Hacker News new | ask | show | jobs
by lars 5217 days ago
A good example is regularization. You have nice proofs saying that your classifier is optimal, then you tack on a regularization term to it, which breaks your optimality proof but improves your classification accuracy. It seems unexpected, but it's not really all that surprising when you get down to the details of it.
1 comments

Oops hit the down-arrow without intending to, my bad, hope someone will fix that.

There is nothing tacked on about a regularizer though, it is very sound even in theory. There are several ways to look at it. One way is to see it as a natural consequence of Bayes law, it is just the log of the prior probability. There are certain things we know or assume about the model even before looking at the data, for example we expect the predictions to have a certain smoothness etc, all this knowledge can incorporated into the prior model, and that is what the regulaizer is. Another way to look at it from stability of the estimates of the parameters. I find the former more convincing.

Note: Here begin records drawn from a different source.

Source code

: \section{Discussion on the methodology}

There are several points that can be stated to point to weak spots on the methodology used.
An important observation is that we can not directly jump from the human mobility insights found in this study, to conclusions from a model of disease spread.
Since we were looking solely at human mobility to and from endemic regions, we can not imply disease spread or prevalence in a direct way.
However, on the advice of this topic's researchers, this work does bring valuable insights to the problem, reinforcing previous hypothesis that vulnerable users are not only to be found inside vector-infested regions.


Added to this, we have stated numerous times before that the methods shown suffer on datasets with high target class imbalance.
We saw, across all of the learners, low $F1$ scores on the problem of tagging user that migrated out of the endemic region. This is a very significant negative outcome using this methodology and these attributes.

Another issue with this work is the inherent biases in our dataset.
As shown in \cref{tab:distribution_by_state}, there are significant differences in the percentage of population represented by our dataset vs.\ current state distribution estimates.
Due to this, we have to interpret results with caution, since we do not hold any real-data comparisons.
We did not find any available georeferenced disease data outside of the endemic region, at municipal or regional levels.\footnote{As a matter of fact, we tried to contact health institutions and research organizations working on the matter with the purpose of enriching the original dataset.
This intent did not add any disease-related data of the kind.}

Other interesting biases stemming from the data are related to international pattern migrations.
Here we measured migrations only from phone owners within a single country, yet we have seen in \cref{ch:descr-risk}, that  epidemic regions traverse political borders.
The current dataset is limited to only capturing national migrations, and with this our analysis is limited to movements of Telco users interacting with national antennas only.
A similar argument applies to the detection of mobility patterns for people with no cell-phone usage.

Absolutely, there's a pretty clear mathematical justification for regularization. However, it is very literally tacked on at the end. Take logistic regression, if you minimize the cost function without regularization, you get a max-likelihood estimate of the regression parameters. But what we do is to add a regularization term to that cost function. Minimizing that cost-function will no longer give a MLE solution, but it will (likely) give a better solution. It all comes down to understanding that the MLE property is an asymptotic result. Same goes for covariance matrix estimates, where you have regularization procedures that are guaranteed to never be worse than the plain MLE solution.